-- Supplied data --
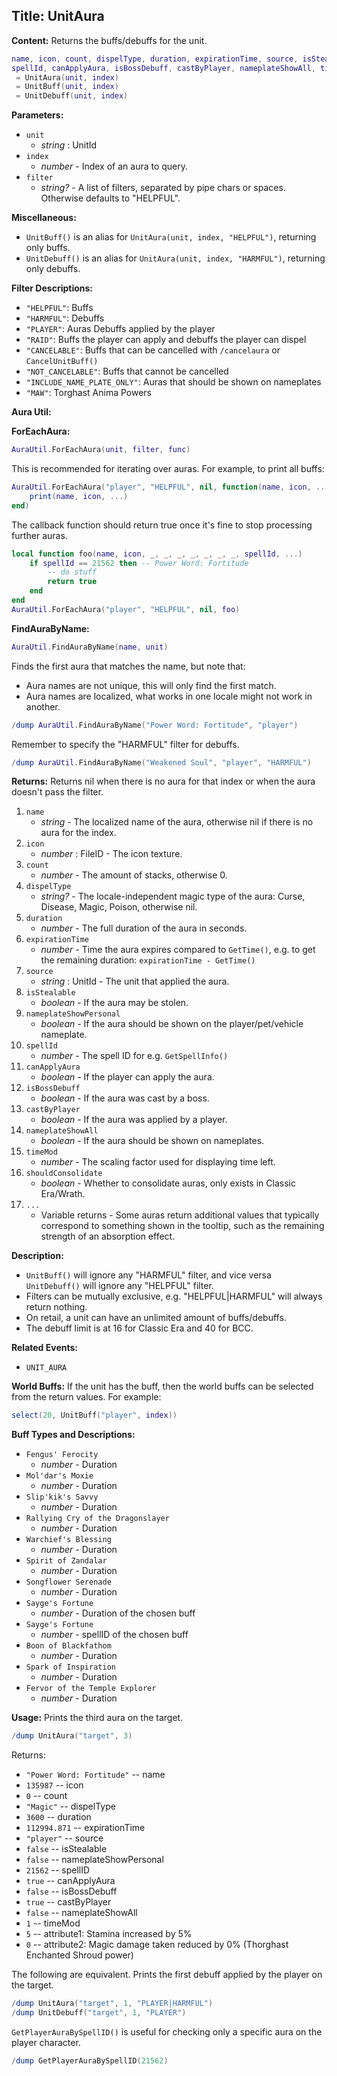 ## Title: UnitAura

**Content:**
Returns the buffs/debuffs for the unit.
```lua
name, icon, count, dispelType, duration, expirationTime, source, isStealable, nameplateShowPersonal,
spellId, canApplyAura, isBossDebuff, castByPlayer, nameplateShowAll, timeMod, ...
 = UnitAura(unit, index)
 = UnitBuff(unit, index)
 = UnitDebuff(unit, index)
```

**Parameters:**
- `unit`
  - *string* : UnitId
- `index`
  - *number* - Index of an aura to query.
- `filter`
  - *string?* - A list of filters, separated by pipe chars or spaces. Otherwise defaults to "HELPFUL".

**Miscellaneous:**
- `UnitBuff()` is an alias for `UnitAura(unit, index, "HELPFUL")`, returning only buffs.
- `UnitDebuff()` is an alias for `UnitAura(unit, index, "HARMFUL")`, returning only debuffs.

**Filter Descriptions:**
- `"HELPFUL"`: Buffs
- `"HARMFUL"`: Debuffs
- `"PLAYER"`: Auras Debuffs applied by the player
- `"RAID"`: Buffs the player can apply and debuffs the player can dispel
- `"CANCELABLE"`: Buffs that can be cancelled with `/cancelaura` or `CancelUnitBuff()`
- `"NOT_CANCELABLE"`: Buffs that cannot be cancelled
- `"INCLUDE_NAME_PLATE_ONLY"`: Auras that should be shown on nameplates
- `"MAW"`: Torghast Anima Powers

**Aura Util:**

**ForEachAura:**
```lua
AuraUtil.ForEachAura(unit, filter, func)
```
This is recommended for iterating over auras. For example, to print all buffs:
```lua
AuraUtil.ForEachAura("player", "HELPFUL", nil, function(name, icon, ...)
    print(name, icon, ...)
end)
```
The callback function should return true once it's fine to stop processing further auras.
```lua
local function foo(name, icon, _, _, _, _, _, _, _, spellId, ...)
    if spellId == 21562 then -- Power Word: Fortitude
        -- do stuff
        return true
    end
end
AuraUtil.ForEachAura("player", "HELPFUL", nil, foo)
```

**FindAuraByName:**
```lua
AuraUtil.FindAuraByName(name, unit)
```
Finds the first aura that matches the name, but note that:
- Aura names are not unique, this will only find the first match.
- Aura names are localized, what works in one locale might not work in another.
```lua
/dump AuraUtil.FindAuraByName("Power Word: Fortitude", "player")
```
Remember to specify the "HARMFUL" filter for debuffs.
```lua
/dump AuraUtil.FindAuraByName("Weakened Soul", "player", "HARMFUL")
```

**Returns:**
Returns nil when there is no aura for that index or when the aura doesn't pass the filter.
1. `name`
   - *string* - The localized name of the aura, otherwise nil if there is no aura for the index.
2. `icon`
   - *number* : FileID - The icon texture.
3. `count`
   - *number* - The amount of stacks, otherwise 0.
4. `dispelType`
   - *string?* - The locale-independent magic type of the aura: Curse, Disease, Magic, Poison, otherwise nil.
5. `duration`
   - *number* - The full duration of the aura in seconds.
6. `expirationTime`
   - *number* - Time the aura expires compared to `GetTime()`, e.g. to get the remaining duration: `expirationTime - GetTime()`
7. `source`
   - *string* : UnitId - The unit that applied the aura.
8. `isStealable`
   - *boolean* - If the aura may be stolen.
9. `nameplateShowPersonal`
   - *boolean* - If the aura should be shown on the player/pet/vehicle nameplate.
10. `spellId`
    - *number* - The spell ID for e.g. `GetSpellInfo()`
11. `canApplyAura`
    - *boolean* - If the player can apply the aura.
12. `isBossDebuff`
    - *boolean* - If the aura was cast by a boss.
13. `castByPlayer`
    - *boolean* - If the aura was applied by a player.
14. `nameplateShowAll`
    - *boolean* - If the aura should be shown on nameplates.
15. `timeMod`
    - *number* - The scaling factor used for displaying time left.
16. `shouldConsolidate`
    - *boolean* - Whether to consolidate auras, only exists in Classic Era/Wrath.
17. `...`
    - Variable returns - Some auras return additional values that typically correspond to something shown in the tooltip, such as the remaining strength of an absorption effect.

**Description:**
- `UnitBuff()` will ignore any "HARMFUL" filter, and vice versa `UnitDebuff()` will ignore any "HELPFUL" filter.
- Filters can be mutually exclusive, e.g. "HELPFUL|HARMFUL" will always return nothing.
- On retail, a unit can have an unlimited amount of buffs/debuffs.
- The debuff limit is at 16 for Classic Era and 40 for BCC.

**Related Events:**
- `UNIT_AURA`

**World Buffs:**
If the unit has the buff, then the world buffs can be selected from the return values. For example:
```lua
select(20, UnitBuff("player", index))
```

**Buff Types and Descriptions:**
- `Fengus' Ferocity`
  - *number* - Duration
- `Mol'dar's Moxie`
  - *number* - Duration
- `Slip'kik's Savvy`
  - *number* - Duration
- `Rallying Cry of the Dragonslayer`
  - *number* - Duration
- `Warchief's Blessing`
  - *number* - Duration
- `Spirit of Zandalar`
  - *number* - Duration
- `Songflower Serenade`
  - *number* - Duration
- `Sayge's Fortune`
  - *number* - Duration of the chosen buff
- `Sayge's Fortune`
  - *number* - spellID of the chosen buff
- `Boon of Blackfathom`
  - *number* - Duration
- `Spark of Inspiration`
  - *number* - Duration
- `Fervor of the Temple Explorer`
  - *number* - Duration

**Usage:**
Prints the third aura on the target.
```lua
/dump UnitAura("target", 3)
```
Returns:
- `"Power Word: Fortitude"` -- name
- `135987` -- icon
- `0` -- count
- `"Magic"` -- dispelType
- `3600` -- duration
- `112994.871` -- expirationTime
- `"player"` -- source
- `false` -- isStealable
- `false` -- nameplateShowPersonal
- `21562` -- spellID
- `true` -- canApplyAura
- `false` -- isBossDebuff
- `true` -- castByPlayer
- `false` -- nameplateShowAll
- `1` -- timeMod
- `5` -- attribute1: Stamina increased by 5%
- `0` -- attribute2: Magic damage taken reduced by 0% (Thorghast Enchanted Shroud power)

The following are equivalent. Prints the first debuff applied by the player on the target.
```lua
/dump UnitAura("target", 1, "PLAYER|HARMFUL")
/dump UnitDebuff("target", 1, "PLAYER")
```

`GetPlayerAuraBySpellID()` is useful for checking only a specific aura on the player character.
```lua
/dump GetPlayerAuraBySpellID(21562)
```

-- Exercise directions --
Look through the data above. Each line containing the word "example" needs to be copied.

-- Response box --
This is recommended for iterating over auras. For example, to print all buffs:
If the unit has the buff, then the world buffs can be selected from the return values. For example:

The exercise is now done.